In Jhelum, which was the Training Centre for Auchinleck’s battalion, the 62 Punjabis (renumbered as 1st Punjab), the Auchinleck Lines still bear his name and the museum of the Punjab Regimental Centre in Mardan, proudly displays the swords and medals that he bequeathed to the regiment in his will.

In the gardens of the C-in-C's residence, Delhi - 1945


Throughout the armies of the British Empire, he was referred to as “The Auk” and I often wondered why ‘the’, the only definite article in the English language, was attached to the diminutive of his name. As a determiner, ‘the’ is used to refer to a particular object or person who is unique. In spite of Montgomery’s successes and great appeal to the British public, he was never referred to as ‘The Monty’, and even Field Marshal Slim, the soldier’s general, was fondly known as ‘Uncle Bill’ but not ‘The Slim’. I partly found the answer in the copious files and records of my late father Maj. Gen. Syed Shahid Hamid who served as Private Secretary to the Auk in the two years before Independence. There is a folder on the Auk that contains press clippings related tohis second tenure as Commander-in-Chief, India as well as obituaries and letters to the editor that appeared in the British press when the field marshal passed away in 1981. All of these together provide glimpses on his nature and what made him ‘The Auk’.
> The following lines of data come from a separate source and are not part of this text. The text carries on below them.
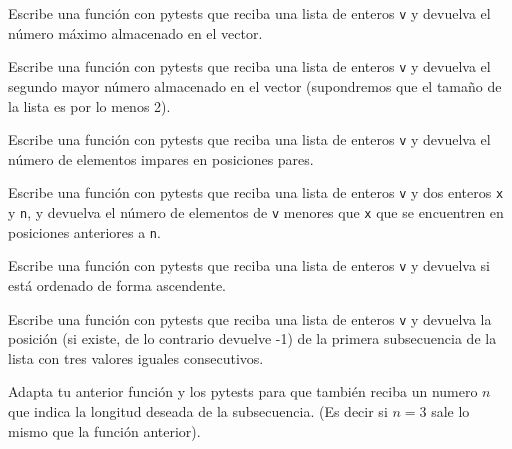 \begin{ejercicio}Escribe una función con pytests  que reciba una lista de enteros
  \verb#v# y devuelva el n\'umero m\'aximo almacenado en el vector.
\end{ejercicio}

\begin{ejercicio}Escribe una función con pytests  que reciba una lista de enteros
  \verb#v# y devuelva el segundo mayor n\'umero almacenado en
  el vector (supondremos que el tama\~no de la lista es por lo menos 2).
\end{ejercicio}
\begin{ejercicio}Escribe una función con pytests  que reciba una lista de enteros
  \verb#v# y devuelva el n\'umero de elementos impares en
  posiciones pares.
\end{ejercicio}
\begin{ejercicio}Escribe una función con pytests  que reciba una lista de enteros
  \verb#v# y dos enteros \verb#x# y \verb#n#, y devuelva el n\'umero
  de elementos de \verb#v# menores que \verb#x# que se encuentren en
  posiciones anteriores a \verb#n#.
\end{ejercicio}
\begin{ejercicio}Escribe una función con pytests  que reciba una lista de enteros
  \verb#v# y devuelva si est\'a ordenado de forma
  ascendente.
\end{ejercicio}

\begin{ejercicio}Escribe una función con pytests  que reciba una lista de enteros
  \verb#v# y devuelva la posici\'on (si existe, de lo contrario
  devuelve -1) de la primera subsecuencia de la lista con tres
  valores iguales consecutivos.
\end{ejercicio}
\begin{ejercicio}Adapta tu anterior función y los pytests  para que también reciba un numero $n$ que indica la longitud deseada de la subsecuencia. (Es decir si $n=3$ sale lo mismo que la función anterior).
\end{ejercicio}

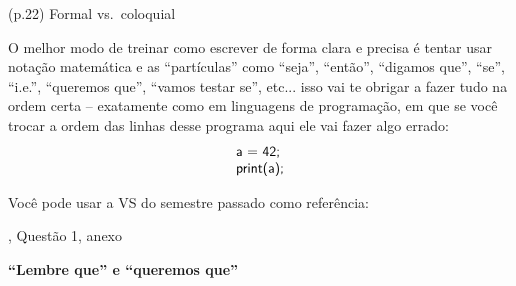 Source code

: \documentclass[oneside,12pt]{article}
\begin{document}
{{ (p.22) Formal vs.\ coloquial

\bsk

O melhor modo de treinar como escrever de forma clara e precisa é
tentar usar  notação matemática e as ``partículas'' como
``seja'', ``então'', ``digamos que'', ``se'', ``i.e.'', ``queremos
que'', ``vamos testar se'', etc... isso vai te obrigar a fazer tudo na
ordem certa -- exatamente como em linguagens de programação, em que se
você trocar a ordem das linhas desse programa aqui ele vai fazer algo
errado:
%
$$\begin{tabular}{l}
  \textsf{a = 42;}   \\
  \textsf{print(a);} \\
  \end{tabular}
$$

\msk

Você pode usar a VS do semestre passado como referência:

,  Questão 1, anexo



}}

\newpage


{\bf ``Lembre que'' e ``queremos que''}

\end{document}
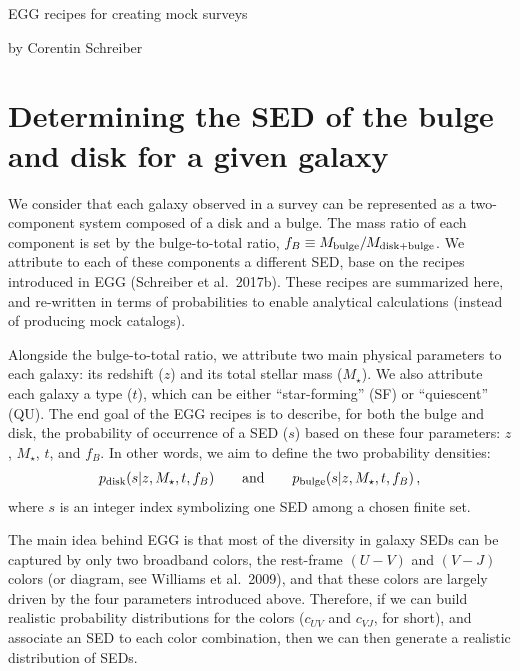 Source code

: \documentclass[11pt,a4paper]{article}
\newcommand{\mstar}{M_\star}
\newcommand{\uvj}{\text{\it UVJ}\xspace}
\numberwithin{equation}{section}
\begin{document}
{\centering
{\Huge EGG recipes for creating mock surveys}

\centering by Corentin Schreiber\par
}


\section{Determining the SED of the bulge and disk for a given galaxy}

We consider that each galaxy observed in a survey can be represented as a two-component system composed of a disk and a bulge. The mass ratio of each component is set by the bulge-to-total ratio, $f_B \equiv M_{\rm bulge}/M_{\rm disk+bulge}$. We attribute to each of these components a different SED, base on the recipes introduced in EGG (Schreiber et al.~2017b). These recipes are summarized here, and re-written in terms of probabilities to enable analytical calculations (instead of producing mock catalogs).

Alongside the bulge-to-total ratio, we attribute two main physical parameters to each galaxy: its redshift ($z$) and its total stellar mass ($\mstar$). We also attribute each galaxy a type ($t$), which can be either ``star-forming'' (SF) or ``quiescent'' (QU). The end goal of the EGG recipes is to describe, for both the bulge and disk, the probability of occurrence of a SED ($s$) based on these four parameters: $z$, $\mstar$, $t$, and $f_B$. In other words, we aim to define the two probability densities:
\begin{align}
p_{\rm disk}(s | z, \mstar, t, f_B) \quad\quad\text{and}\quad\quad p_{\rm bulge}(s | z, \mstar, t, f_B)\,,
\end{align}
where $s$ is an integer index symbolizing one SED among a chosen finite set.

The main idea behind EGG is that most of the diversity in galaxy SEDs can be captured by only two broadband colors, the rest-frame $(U-V)$ and $(V-J)$ colors (or \uvj diagram, see Williams et al.~2009), and that these colors are largely driven by the four parameters introduced above. Therefore, if we can build realistic probability distributions for the colors ($c_{UV}$ and $c_{V\!J}$, for short), and associate an SED to each color combination, then we can then generate a realistic distribution of SEDs.
\end{document}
Auchinleck had two tenures as C-in-C, India; a brief one of a few months in 1941 and a much longer second that lasted from 1943 (when he was dismissed as C-in-C Middle East Command), till Independence.

Celebration for the 80th birthday of Field Marshal Auchinleck at the 'In and Out' Club in London, 1964. With him are Maj Gen & Begum Shahid Hamid and their son Hassan


“In the days before the war, the Indian Army had already decided that the man they would like as C-in-C would be ‘The Auk’,” states an article titled ‘Britain meets, and likes the Auk’ that was published in the Illustrated magazine in 1945. “But” it continues, “they thought regretfully that two ‘faults” would present an insurmountable bar – he did not belong to the cavalry and he and his wife were much too informal for the stiffness of Delhi.”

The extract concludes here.